Copy exactly the stretch of data below from the line with "1. ¶ Howe Anniball renewyng" through the line with "1. ¶ Fabius", including both of those lines.

Data for this task —
..............................

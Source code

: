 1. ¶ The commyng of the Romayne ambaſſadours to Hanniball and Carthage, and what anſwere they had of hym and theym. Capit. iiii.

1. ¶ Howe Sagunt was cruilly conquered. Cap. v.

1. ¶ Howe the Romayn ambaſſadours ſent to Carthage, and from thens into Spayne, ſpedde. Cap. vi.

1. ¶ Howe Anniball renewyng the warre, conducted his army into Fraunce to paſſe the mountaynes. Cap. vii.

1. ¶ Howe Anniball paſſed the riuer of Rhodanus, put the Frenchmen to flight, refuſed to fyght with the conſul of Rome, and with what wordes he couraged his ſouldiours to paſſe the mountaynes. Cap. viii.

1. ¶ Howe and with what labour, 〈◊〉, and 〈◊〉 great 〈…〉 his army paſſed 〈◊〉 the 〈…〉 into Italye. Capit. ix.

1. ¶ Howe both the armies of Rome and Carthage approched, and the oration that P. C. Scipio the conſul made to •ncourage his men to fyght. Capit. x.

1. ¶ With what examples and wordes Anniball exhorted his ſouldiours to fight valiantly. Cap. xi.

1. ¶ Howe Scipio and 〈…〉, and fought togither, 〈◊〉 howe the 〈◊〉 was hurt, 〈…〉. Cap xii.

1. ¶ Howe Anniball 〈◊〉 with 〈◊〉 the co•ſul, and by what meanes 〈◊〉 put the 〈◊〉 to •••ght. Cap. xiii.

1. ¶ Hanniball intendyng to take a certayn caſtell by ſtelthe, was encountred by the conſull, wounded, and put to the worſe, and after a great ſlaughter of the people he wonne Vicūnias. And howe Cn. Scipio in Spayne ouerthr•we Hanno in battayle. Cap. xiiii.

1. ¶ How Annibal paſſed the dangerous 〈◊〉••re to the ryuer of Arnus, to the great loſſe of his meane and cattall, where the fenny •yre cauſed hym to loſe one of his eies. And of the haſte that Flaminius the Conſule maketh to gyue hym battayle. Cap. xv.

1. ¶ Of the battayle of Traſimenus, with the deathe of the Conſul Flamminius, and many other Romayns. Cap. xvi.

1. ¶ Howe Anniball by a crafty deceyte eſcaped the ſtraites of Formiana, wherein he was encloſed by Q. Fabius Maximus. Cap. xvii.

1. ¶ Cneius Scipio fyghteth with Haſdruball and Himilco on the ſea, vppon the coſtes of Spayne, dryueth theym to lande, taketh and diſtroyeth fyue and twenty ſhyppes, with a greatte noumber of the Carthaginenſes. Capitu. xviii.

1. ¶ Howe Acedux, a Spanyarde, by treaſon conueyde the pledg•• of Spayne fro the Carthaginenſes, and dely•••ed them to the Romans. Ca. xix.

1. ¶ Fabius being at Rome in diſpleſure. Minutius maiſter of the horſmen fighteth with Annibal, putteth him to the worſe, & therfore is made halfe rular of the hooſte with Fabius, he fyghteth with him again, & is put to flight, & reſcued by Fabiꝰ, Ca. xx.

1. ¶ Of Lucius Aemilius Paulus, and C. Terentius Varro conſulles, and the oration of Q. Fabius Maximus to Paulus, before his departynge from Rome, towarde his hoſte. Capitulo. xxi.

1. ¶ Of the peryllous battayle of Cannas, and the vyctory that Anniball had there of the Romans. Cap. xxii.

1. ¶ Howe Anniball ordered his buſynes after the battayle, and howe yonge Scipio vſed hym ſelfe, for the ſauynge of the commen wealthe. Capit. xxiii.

..............................

Completed task —
1. ¶ Howe Anniball renewyng the warre, conducted his army into Fraunce to paſſe the mountaynes. Cap. vii.

1. ¶ Howe Anniball paſſed the riuer of Rhodanus, put the Frenchmen to flight, refuſed to fyght with the conſul of Rome, and with what wordes he couraged his ſouldiours to paſſe the mountaynes. Cap. viii.

1. ¶ Howe and with what labour, 〈◊〉, and 〈◊〉 great 〈…〉 his army paſſed 〈◊〉 the 〈…〉 into Italye. Capit. ix.

1. ¶ Howe both the armies of Rome and Carthage approched, and the oration that P. C. Scipio the conſul made to •ncourage his men to fyght. Capit. x.

1. ¶ With what examples and wordes Anniball exhorted his ſouldiours to fight valiantly. Cap. xi.

1. ¶ Howe Scipio and 〈…〉, and fought togither, 〈◊〉 howe the 〈◊〉 was hurt, 〈…〉. Cap xii.

1. ¶ Howe Anniball 〈◊〉 with 〈◊〉 the co•ſul, and by what meanes 〈◊〉 put the 〈◊〉 to •••ght. Cap. xiii.

1. ¶ Hanniball intendyng to take a certayn caſtell by ſtelthe, was encountred by the conſull, wounded, and put to the worſe, and after a great ſlaughter of the people he wonne Vicūnias. And howe Cn. Scipio in Spayne ouerthr•we Hanno in battayle. Cap. xiiii.

1. ¶ How Annibal paſſed the dangerous 〈◊〉••re to the ryuer of Arnus, to the great loſſe of his meane and cattall, where the fenny •yre cauſed hym to loſe one of his eies. And of the haſte that Flaminius the Conſule maketh to gyue hym battayle. Cap. xv.

1. ¶ Of the battayle of Traſimenus, with the deathe of the Conſul Flamminius, and many other Romayns. Cap. xvi.

1. ¶ Howe Anniball by a crafty deceyte eſcaped the ſtraites of Formiana, wherein he was encloſed by Q. Fabius Maximus. Cap. xvii.

1. ¶ Cneius Scipio fyghteth with Haſdruball and Himilco on the ſea, vppon the coſtes of Spayne, dryueth theym to lande, taketh and diſtroyeth fyue and twenty ſhyppes, with a greatte noumber of the Carthaginenſes. Capitu. xviii.

1. ¶ Howe Acedux, a Spanyarde, by treaſon conueyde the pledg•• of Spayne fro the Carthaginenſes, and dely•••ed them to the Romans. Ca. xix.

1. ¶ Fabius being at Rome in diſpleſure. Minutius maiſter of the horſmen fighteth with Annibal, putteth him to the worſe, & therfore is made halfe rular of the hooſte with Fabius, he fyghteth with him again, & is put to flight, & reſcued by Fabiꝰ, Ca. xx.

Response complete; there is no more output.